**WHAT TO PRODUCE:** The answer is to be an exact copy of the lines below running from the line with "Nhưng đầu óc" down to the line with "Điều khó là", both ends included, and nothing more.

**DATA FOR REVIEW:**
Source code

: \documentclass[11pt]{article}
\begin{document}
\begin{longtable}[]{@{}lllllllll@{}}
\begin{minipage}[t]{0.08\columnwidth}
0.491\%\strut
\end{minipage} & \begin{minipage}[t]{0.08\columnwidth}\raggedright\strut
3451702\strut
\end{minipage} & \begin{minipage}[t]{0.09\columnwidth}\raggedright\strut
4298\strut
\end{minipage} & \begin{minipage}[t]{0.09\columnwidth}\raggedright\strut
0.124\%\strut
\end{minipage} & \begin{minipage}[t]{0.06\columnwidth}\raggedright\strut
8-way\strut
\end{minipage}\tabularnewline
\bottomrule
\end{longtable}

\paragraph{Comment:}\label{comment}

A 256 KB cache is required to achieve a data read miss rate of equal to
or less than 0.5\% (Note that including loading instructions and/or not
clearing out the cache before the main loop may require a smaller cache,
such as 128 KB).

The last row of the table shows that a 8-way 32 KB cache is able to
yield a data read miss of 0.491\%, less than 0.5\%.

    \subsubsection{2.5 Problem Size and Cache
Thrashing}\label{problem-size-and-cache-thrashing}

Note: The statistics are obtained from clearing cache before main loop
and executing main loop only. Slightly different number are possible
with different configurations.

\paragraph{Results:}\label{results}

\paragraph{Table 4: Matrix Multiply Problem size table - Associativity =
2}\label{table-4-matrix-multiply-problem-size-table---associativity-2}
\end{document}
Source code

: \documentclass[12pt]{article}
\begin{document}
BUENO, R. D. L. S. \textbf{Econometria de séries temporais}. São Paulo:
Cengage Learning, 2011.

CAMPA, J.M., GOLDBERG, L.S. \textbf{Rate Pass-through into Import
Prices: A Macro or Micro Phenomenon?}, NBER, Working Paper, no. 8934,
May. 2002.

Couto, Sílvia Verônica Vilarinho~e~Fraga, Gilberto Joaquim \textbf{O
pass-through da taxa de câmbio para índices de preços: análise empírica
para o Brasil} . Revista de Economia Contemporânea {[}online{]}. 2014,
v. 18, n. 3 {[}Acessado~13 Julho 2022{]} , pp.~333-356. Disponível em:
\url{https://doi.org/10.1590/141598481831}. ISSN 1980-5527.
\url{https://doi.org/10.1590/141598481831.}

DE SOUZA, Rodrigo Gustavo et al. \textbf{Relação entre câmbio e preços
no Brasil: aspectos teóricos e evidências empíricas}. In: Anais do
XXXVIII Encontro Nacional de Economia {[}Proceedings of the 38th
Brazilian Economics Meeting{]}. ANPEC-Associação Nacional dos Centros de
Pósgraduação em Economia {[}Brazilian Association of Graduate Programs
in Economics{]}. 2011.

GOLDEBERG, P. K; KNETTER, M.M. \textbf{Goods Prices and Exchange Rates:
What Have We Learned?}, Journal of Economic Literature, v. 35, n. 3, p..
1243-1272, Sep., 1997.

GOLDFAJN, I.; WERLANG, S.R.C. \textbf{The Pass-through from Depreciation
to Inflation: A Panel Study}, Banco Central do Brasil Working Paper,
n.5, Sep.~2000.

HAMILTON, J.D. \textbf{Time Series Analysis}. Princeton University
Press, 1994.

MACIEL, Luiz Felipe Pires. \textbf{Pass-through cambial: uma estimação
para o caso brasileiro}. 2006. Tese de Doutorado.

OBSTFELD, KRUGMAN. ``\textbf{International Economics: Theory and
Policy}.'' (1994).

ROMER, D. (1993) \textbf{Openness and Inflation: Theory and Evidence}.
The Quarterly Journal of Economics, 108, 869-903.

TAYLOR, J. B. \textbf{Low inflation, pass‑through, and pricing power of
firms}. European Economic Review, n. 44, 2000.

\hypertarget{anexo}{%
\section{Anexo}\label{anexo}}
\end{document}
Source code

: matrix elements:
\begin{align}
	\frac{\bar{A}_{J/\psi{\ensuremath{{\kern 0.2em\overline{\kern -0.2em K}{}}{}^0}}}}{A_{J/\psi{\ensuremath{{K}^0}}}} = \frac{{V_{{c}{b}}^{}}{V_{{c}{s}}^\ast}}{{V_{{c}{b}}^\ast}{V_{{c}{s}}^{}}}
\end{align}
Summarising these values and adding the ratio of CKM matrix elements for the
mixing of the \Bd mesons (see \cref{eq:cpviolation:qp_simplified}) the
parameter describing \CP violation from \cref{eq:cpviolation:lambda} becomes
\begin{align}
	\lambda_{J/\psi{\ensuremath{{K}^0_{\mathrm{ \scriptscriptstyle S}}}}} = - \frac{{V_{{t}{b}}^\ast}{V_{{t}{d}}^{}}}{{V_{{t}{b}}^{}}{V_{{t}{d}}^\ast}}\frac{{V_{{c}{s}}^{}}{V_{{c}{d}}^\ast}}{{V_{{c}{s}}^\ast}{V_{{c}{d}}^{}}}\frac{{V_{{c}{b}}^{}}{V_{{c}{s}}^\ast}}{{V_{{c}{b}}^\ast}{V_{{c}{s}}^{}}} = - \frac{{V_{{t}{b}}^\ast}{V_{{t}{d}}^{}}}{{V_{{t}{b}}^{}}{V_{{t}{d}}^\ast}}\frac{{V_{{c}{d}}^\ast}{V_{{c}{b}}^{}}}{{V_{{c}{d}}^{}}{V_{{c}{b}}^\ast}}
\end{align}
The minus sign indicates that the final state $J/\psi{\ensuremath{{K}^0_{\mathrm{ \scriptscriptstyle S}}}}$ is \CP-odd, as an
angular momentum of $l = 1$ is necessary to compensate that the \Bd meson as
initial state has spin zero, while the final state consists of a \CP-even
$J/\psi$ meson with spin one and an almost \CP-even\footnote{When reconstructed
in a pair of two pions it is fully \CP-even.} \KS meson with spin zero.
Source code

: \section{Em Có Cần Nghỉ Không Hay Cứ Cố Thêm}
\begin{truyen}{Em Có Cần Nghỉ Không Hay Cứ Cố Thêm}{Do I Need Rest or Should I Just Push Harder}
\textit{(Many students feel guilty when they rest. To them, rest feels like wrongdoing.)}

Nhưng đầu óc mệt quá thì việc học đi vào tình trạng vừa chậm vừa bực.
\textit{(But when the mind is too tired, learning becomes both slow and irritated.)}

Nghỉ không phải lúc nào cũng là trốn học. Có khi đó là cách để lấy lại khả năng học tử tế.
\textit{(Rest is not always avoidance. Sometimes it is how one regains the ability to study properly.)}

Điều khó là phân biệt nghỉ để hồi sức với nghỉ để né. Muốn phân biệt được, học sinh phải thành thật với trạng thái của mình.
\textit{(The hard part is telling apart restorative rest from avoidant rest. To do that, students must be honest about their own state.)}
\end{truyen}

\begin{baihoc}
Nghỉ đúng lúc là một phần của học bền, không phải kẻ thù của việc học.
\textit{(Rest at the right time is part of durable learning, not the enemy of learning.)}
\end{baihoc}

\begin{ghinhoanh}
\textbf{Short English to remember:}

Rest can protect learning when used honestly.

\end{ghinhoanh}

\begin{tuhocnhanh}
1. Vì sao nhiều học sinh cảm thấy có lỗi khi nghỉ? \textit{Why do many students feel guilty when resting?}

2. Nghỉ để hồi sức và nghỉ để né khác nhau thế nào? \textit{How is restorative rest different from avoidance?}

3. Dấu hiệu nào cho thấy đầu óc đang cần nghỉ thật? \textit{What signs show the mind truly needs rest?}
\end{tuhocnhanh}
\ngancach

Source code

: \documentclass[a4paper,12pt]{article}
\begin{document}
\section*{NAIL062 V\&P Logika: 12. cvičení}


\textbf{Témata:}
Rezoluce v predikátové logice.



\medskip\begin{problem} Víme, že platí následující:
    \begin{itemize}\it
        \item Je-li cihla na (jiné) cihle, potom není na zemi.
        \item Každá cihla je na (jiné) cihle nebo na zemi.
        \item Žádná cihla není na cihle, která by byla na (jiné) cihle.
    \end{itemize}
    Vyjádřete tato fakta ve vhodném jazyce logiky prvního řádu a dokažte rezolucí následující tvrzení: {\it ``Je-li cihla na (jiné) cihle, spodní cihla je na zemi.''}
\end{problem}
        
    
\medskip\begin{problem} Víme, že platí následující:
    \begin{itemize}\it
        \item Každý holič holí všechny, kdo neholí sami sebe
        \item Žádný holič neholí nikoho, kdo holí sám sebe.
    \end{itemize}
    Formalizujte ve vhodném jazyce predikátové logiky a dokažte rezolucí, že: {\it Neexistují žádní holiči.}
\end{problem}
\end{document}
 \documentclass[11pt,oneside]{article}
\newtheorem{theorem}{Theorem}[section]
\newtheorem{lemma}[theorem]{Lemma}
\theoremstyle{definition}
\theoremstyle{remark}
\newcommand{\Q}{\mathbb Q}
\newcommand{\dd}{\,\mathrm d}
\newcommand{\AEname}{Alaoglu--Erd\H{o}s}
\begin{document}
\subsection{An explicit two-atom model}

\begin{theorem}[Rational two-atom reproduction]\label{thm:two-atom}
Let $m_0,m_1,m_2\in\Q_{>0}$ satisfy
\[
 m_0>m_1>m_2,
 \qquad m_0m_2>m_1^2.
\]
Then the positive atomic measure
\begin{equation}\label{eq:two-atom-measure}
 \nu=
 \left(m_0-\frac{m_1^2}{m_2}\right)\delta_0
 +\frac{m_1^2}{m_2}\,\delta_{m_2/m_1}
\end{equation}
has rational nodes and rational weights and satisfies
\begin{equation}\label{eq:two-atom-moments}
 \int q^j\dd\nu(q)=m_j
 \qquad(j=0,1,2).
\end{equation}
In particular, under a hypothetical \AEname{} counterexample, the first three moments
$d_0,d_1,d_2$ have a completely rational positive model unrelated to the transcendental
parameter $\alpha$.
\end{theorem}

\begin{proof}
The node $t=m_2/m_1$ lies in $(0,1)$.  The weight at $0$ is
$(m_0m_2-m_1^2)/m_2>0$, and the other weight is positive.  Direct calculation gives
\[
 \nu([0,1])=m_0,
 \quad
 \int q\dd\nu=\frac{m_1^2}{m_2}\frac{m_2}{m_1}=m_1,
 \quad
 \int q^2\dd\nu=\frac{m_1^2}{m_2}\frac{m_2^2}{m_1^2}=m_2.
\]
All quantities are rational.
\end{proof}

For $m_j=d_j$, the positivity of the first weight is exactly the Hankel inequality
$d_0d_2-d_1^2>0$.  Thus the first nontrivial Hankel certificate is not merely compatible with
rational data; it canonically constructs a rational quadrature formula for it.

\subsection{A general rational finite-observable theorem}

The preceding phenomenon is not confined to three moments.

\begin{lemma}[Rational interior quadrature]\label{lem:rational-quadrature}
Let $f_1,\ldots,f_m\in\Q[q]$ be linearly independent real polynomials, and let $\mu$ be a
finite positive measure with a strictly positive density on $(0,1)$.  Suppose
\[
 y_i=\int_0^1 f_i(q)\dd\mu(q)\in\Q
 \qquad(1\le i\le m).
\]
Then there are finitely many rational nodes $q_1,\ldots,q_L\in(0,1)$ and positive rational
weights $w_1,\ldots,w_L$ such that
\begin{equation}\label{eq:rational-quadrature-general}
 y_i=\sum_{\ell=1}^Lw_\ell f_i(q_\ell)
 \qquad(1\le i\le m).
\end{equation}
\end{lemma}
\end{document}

**ANSWER SECTION:**
Nhưng đầu óc mệt quá thì việc học đi vào tình trạng vừa chậm vừa bực.
\textit{(But when the mind is too tired, learning becomes both slow and irritated.)}

Nghỉ không phải lúc nào cũng là trốn học. Có khi đó là cách để lấy lại khả năng học tử tế.
\textit{(Rest is not always avoidance. Sometimes it is how one regains the ability to study properly.)}

Điều khó là phân biệt nghỉ để hồi sức với nghỉ để né. Muốn phân biệt được, học sinh phải thành thật với trạng thái của mình.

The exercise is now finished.